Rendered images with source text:
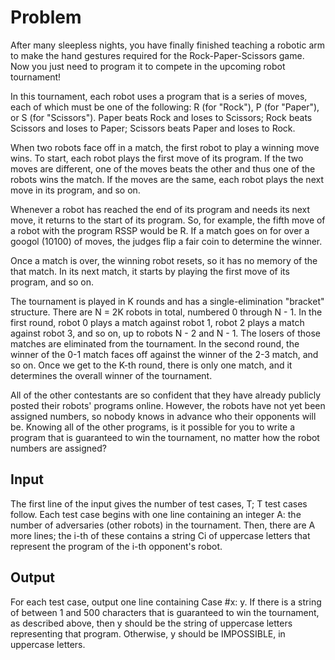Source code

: # Problem

After many sleepless nights, you have finally finished teaching a robotic arm to make the hand gestures required for the Rock-Paper-Scissors game. Now you just need to program it to compete in the upcoming robot tournament!

In this tournament, each robot uses a program that is a series of moves, each of which must be one of the following: R (for "Rock"), P (for "Paper"), or S (for "Scissors"). Paper beats Rock and loses to Scissors; Rock beats Scissors and loses to Paper; Scissors beats Paper and loses to Rock.

When two robots face off in a match, the first robot to play a winning move wins. To start, each robot plays the first move of its program. If the two moves are different, one of the moves beats the other and thus one of the robots wins the match. If the moves are the same, each robot plays the next move in its program, and so on.

Whenever a robot has reached the end of its program and needs its next move, it returns to the start of its program. So, for example, the fifth move of a robot with the program RSSP would be R. If a match goes on for over a googol (10100) of moves, the judges flip a fair coin to determine the winner.

Once a match is over, the winning robot resets, so it has no memory of the that match. In its next match, it starts by playing the first move of its program, and so on.

The tournament is played in K rounds and has a single-elimination "bracket" structure. There are N = 2K robots in total, numbered 0 through N - 1. In the first round, robot 0 plays a match against robot 1, robot 2 plays a match against robot 3, and so on, up to robots N - 2 and N - 1. The losers of those matches are eliminated from the tournament. In the second round, the winner of the 0-1 match faces off against the winner of the 2-3 match, and so on. Once we get to the K-th round, there is only one match, and it determines the overall winner of the tournament.

All of the other contestants are so confident that they have already publicly posted their robots' programs online. However, the robots have not yet been assigned numbers, so nobody knows in advance who their opponents will be. Knowing all of the other programs, is it possible for you to write a program that is guaranteed to win the tournament, no matter how the robot numbers are assigned?

## Input

The first line of the input gives the number of test cases, T; T test cases follow. Each test case begins with one line containing an integer A: the number of adversaries (other robots) in the tournament. Then, there are A more lines; the i-th of these contains a string Ci of uppercase letters that represent the program of the i-th opponent's robot.

## Output

For each test case, output one line containing Case #x: y. If there is a string of between 1 and 500 characters that is guaranteed to win the tournament, as described above, then y should be the string of uppercase letters representing that program. Otherwise, y should be IMPOSSIBLE, in uppercase letters.
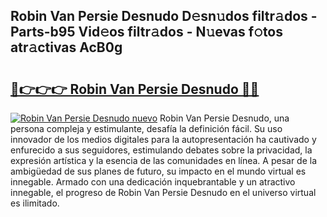 ## Robin Van Persie Desnudo D𝚎sn𝚞dos filtr𝚊dos - Parts-b95 Vid𝚎os filtr𝚊dos - N𝚞evas f𝚘tos atr𝚊ctivas AcB0g

# <h2><a href="http://mb5cmm.tromn.icu/?c=Robin+Van+Persie+Desnudo">🔗👉👉👉 Robin Van Persie Desnudo 🔗🔗</a></h2>

[![Robin Van Persie Desnudo nuevo](https://i.imgur.com/pEAQMta.gif)](http://mb5cmm.tromn.icu/?c=Robin+Van+Persie+Desnudo)
Robin Van Persie Desnudo, una persona compleja y estimulante, desafía la definición fácil. Su uso innovador de los medios digitales para la autopresentación ha cautivado y enfurecido a sus seguidores, estimulando debates sobre la privacidad, la expresión artística y la esencia de las comunidades en línea. A pesar de la ambigüedad de sus planes de futuro, su impacto en el mundo virtual es innegable. Armado con una dedicación inquebrantable y un atractivo innegable, el progreso de Robin Van Persie Desnudo en el universo virtual es ilimitado.
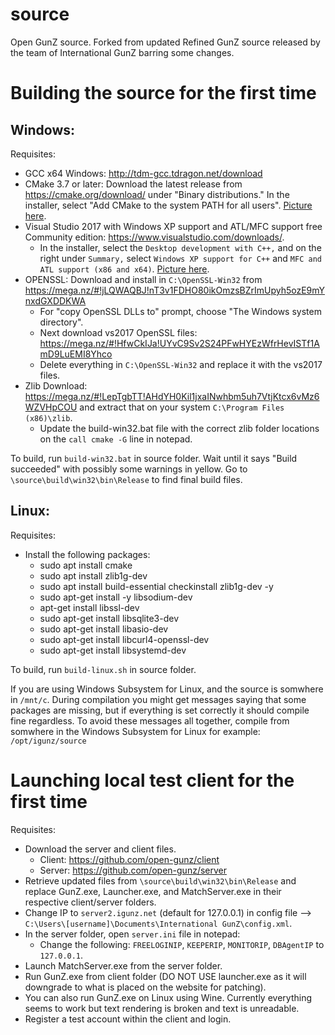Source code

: # source
Open GunZ source. Forked from updated Refined GunZ source released by the team of International GunZ barring some changes.

# Building the source for the first time

## Windows:
Requisites:

* GCC x64 Windows: http://tdm-gcc.tdragon.net/download
* CMake 3.7 or later: Download the latest release from https://cmake.org/download/ under "Binary distributions." In the installer, select "Add CMake to the system PATH for all users". [Picture here](https://i.imgur.com/rQHLXX8.png).
* Visual Studio 2017 with Windows XP support and ATL/MFC support free Community edition: https://www.visualstudio.com/downloads/.
  - In the installer, select the `Desktop development with C++,` and on the right under `Summary,` select `Windows XP support for C++` and `MFC and ATL support (x86 and x64)`. [Picture here](https://i.imgur.com/BqXoiXu.png).
* OPENSSL: Download and install in `C:\OpenSSL-Win32` from https://mega.nz/#!jLQWAQBJ!nT3v1FDHO80ikOmzsBZrImUpyh5ozE9mYnxdGXDDKWA
  - For "copy OpenSSL DLLs to" prompt, choose "The Windows system directory".
  - Next download vs2017 OpenSSL files: https://mega.nz/#!HfwCkIJa!UYvC9Sv2S24PFwHYEzWfrHevISTf1AmD9LuEMI8Yhco
  - Delete everything in `C:\OpenSSL-Win32` and replace it with the vs2017 files.
* Zlib Download: https://mega.nz/#!LepTgbTT!AHdYH0Kil1jxaINwhbm5uh7VtjKtcx6vMz6WZVHpCOU and extract that on your system `C:\Program Files (x86)\zlib`.
  - Update the build-win32.bat file with the correct zlib folder locations on the `call cmake -G` line in notepad.

To build, run `build-win32.bat` in source folder. Wait until it says "Build succeeded" with possibly some warnings in yellow.
Go to `\source\build\win32\bin\Release` to find final build files.

## Linux:
Requisites:

* Install the following packages: 
    - sudo apt install cmake
    - sudo apt install zlib1g-dev
    - sudo apt install build-essential checkinstall zlib1g-dev -y
    - sudo apt-get install -y libsodium-dev
    - apt-get install libssl-dev
    - sudo apt-get install libsqlite3-dev
    - sudo apt-get install libasio-dev
    - sudo apt-get install libcurl4-openssl-dev
    - sudo apt-get install libsystemd-dev

To build, run `build-linux.sh` in source folder.

If you are using Windows Subsystem for Linux, and the source is somwhere in `/mnt/c`. During compilation you might get messages saying that some packages are missing, but if everything is set correctly it should compile fine regardless. To avoid these messages all together, compile from somwhere in the Windows Subsystem for Linux for example: `/opt/igunz/source`

# Launching local test client for the first time
Requisites:

* Download the server and client files.
	- Client: https://github.com/open-gunz/client
	- Server: https://github.com/open-gunz/server
* Retrieve updated files from `\source\build\win32\bin\Release` and replace GunZ.exe, Launcher.exe, and MatchServer.exe in their respective client/server folders.
* Change IP to `server2.igunz.net` (default for 127.0.0.1) in config file --> `C:\Users\[username]\Documents\International GunZ\config.xml`.
* In the server folder, open `server.ini` file in notepad:
  - Change the following: `FREELOGINIP`, `KEEPERIP`, `MONITORIP`, `DBAgentIP` to `127.0.0.1`.
* Launch MatchServer.exe from the server folder.
* Run GunZ.exe from client folder (DO NOT USE launcher.exe as it will downgrade to what is placed on the website for patching).
* You can also run GunZ.exe on Linux using Wine. Currently everything seems to work but text rendering is broken and text is unreadable.
* Register a test account within the client and login.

*WHAT IS BEING ASKED:* Exact repetition of the data is needed, with no images retained.

*TASK OUTPUT:*
Source code

: # Problem

After many sleepless nights, you have finally finished teaching a robotic arm to make the hand gestures required for the Rock-Paper-Scissors game. Now you just need to program it to compete in the upcoming robot tournament!

In this tournament, each robot uses a program that is a series of moves, each of which must be one of the following: R (for "Rock"), P (for "Paper"), or S (for "Scissors"). Paper beats Rock and loses to Scissors; Rock beats Scissors and loses to Paper; Scissors beats Paper and loses to Rock.

When two robots face off in a match, the first robot to play a winning move wins. To start, each robot plays the first move of its program. If the two moves are different, one of the moves beats the other and thus one of the robots wins the match. If the moves are the same, each robot plays the next move in its program, and so on.

Whenever a robot has reached the end of its program and needs its next move, it returns to the start of its program. So, for example, the fifth move of a robot with the program RSSP would be R. If a match goes on for over a googol (10100) of moves, the judges flip a fair coin to determine the winner.

Once a match is over, the winning robot resets, so it has no memory of the that match. In its next match, it starts by playing the first move of its program, and so on.

The tournament is played in K rounds and has a single-elimination "bracket" structure. There are N = 2K robots in total, numbered 0 through N - 1. In the first round, robot 0 plays a match against robot 1, robot 2 plays a match against robot 3, and so on, up to robots N - 2 and N - 1. The losers of those matches are eliminated from the tournament. In the second round, the winner of the 0-1 match faces off against the winner of the 2-3 match, and so on. Once we get to the K-th round, there is only one match, and it determines the overall winner of the tournament.

All of the other contestants are so confident that they have already publicly posted their robots' programs online. However, the robots have not yet been assigned numbers, so nobody knows in advance who their opponents will be. Knowing all of the other programs, is it possible for you to write a program that is guaranteed to win the tournament, no matter how the robot numbers are assigned?

## Input

The first line of the input gives the number of test cases, T; T test cases follow. Each test case begins with one line containing an integer A: the number of adversaries (other robots) in the tournament. Then, there are A more lines; the i-th of these contains a string Ci of uppercase letters that represent the program of the i-th opponent's robot.

## Output

For each test case, output one line containing Case #x: y. If there is a string of between 1 and 500 characters that is guaranteed to win the tournament, as described above, then y should be the string of uppercase letters representing that program. Otherwise, y should be IMPOSSIBLE, in uppercase letters.
 ## Robin Van Persie Desnudo D𝚎sn𝚞dos filtr𝚊dos - Parts-b95 Vid𝚎os filtr𝚊dos - N𝚞evas f𝚘tos atr𝚊ctivas AcB0g

# <h2><a href="http://mb5cmm.tromn.icu/?c=Robin+Van+Persie+Desnudo">🔗👉👉👉 Robin Van Persie Desnudo 🔗🔗</a></h2>

[![Robin Van Persie Desnudo nuevo](https://i.imgur.com/pEAQMta.gif)](http://mb5cmm.tromn.icu/?c=Robin+Van+Persie+Desnudo)
Robin Van Persie Desnudo, una persona compleja y estimulante, desafía la definición fácil. Su uso innovador de los medios digitales para la autopresentación ha cautivado y enfurecido a sus seguidores, estimulando debates sobre la privacidad, la expresión artística y la esencia de las comunidades en línea. A pesar de la ambigüedad de sus planes de futuro, su impacto en el mundo virtual es innegable. Armado con una dedicación inquebrantable y un atractivo innegable, el progreso de Robin Van Persie Desnudo en el universo virtual es ilimitado.
Source code

: # source
Open GunZ source. Forked from updated Refined GunZ source released by the team of International GunZ barring some changes.

# Building the source for the first time

## Windows:
Requisites:

* GCC x64 Windows: http://tdm-gcc.tdragon.net/download
* CMake 3.7 or later: Download the latest release from https://cmake.org/download/ under "Binary distributions." In the installer, select "Add CMake to the system PATH for all users". [Picture here](https://i.imgur.com/rQHLXX8.png).
* Visual Studio 2017 with Windows XP support and ATL/MFC support free Community edition: https://www.visualstudio.com/downloads/.
  - In the installer, select the `Desktop development with C++,` and on the right under `Summary,` select `Windows XP support for C++` and `MFC and ATL support (x86 and x64)`. [Picture here](https://i.imgur.com/BqXoiXu.png).
* OPENSSL: Download and install in `C:\OpenSSL-Win32` from https://mega.nz/#!jLQWAQBJ!nT3v1FDHO80ikOmzsBZrImUpyh5ozE9mYnxdGXDDKWA
  - For "copy OpenSSL DLLs to" prompt, choose "The Windows system directory".
  - Next download vs2017 OpenSSL files: https://mega.nz/#!HfwCkIJa!UYvC9Sv2S24PFwHYEzWfrHevISTf1AmD9LuEMI8Yhco
  - Delete everything in `C:\OpenSSL-Win32` and replace it with the vs2017 files.
* Zlib Download: https://mega.nz/#!LepTgbTT!AHdYH0Kil1jxaINwhbm5uh7VtjKtcx6vMz6WZVHpCOU and extract that on your system `C:\Program Files (x86)\zlib`.
  - Update the build-win32.bat file with the correct zlib folder locations on the `call cmake -G` line in notepad.

To build, run `build-win32.bat` in source folder. Wait until it says "Build succeeded" with possibly some warnings in yellow.
Go to `\source\build\win32\bin\Release` to find final build files.

## Linux:
Requisites:

* Install the following packages: 
    - sudo apt install cmake
    - sudo apt install zlib1g-dev
    - sudo apt install build-essential checkinstall zlib1g-dev -y
    - sudo apt-get install -y libsodium-dev
    - apt-get install libssl-dev
    - sudo apt-get install libsqlite3-dev
    - sudo apt-get install libasio-dev
    - sudo apt-get install libcurl4-openssl-dev
    - sudo apt-get install libsystemd-dev

To build, run `build-linux.sh` in source folder.

If you are using Windows Subsystem for Linux, and the source is somwhere in `/mnt/c`. During compilation you might get messages saying that some packages are missing, but if everything is set correctly it should compile fine regardless. To avoid these messages all together, compile from somwhere in the Windows Subsystem for Linux for example: `/opt/igunz/source`

# Launching local test client for the first time
Requisites:

* Download the server and client files.
	- Client: https://github.com/open-gunz/client
	- Server: https://github.com/open-gunz/server
* Retrieve updated files from `\source\build\win32\bin\Release` and replace GunZ.exe, Launcher.exe, and MatchServer.exe in their respective client/server folders.
* Change IP to `server2.igunz.net` (default for 127.0.0.1) in config file --> `C:\Users\[username]\Documents\International GunZ\config.xml`.
* In the server folder, open `server.ini` file in notepad:
  - Change the following: `FREELOGINIP`, `KEEPERIP`, `MONITORIP`, `DBAgentIP` to `127.0.0.1`.
* Launch MatchServer.exe from the server folder.
* Run GunZ.exe from client folder (DO NOT USE launcher.exe as it will downgrade to what is placed on the website for patching).
* You can also run GunZ.exe on Linux using Wine. Currently everything seems to work but text rendering is broken and text is unreadable.
* Register a test account within the client and login.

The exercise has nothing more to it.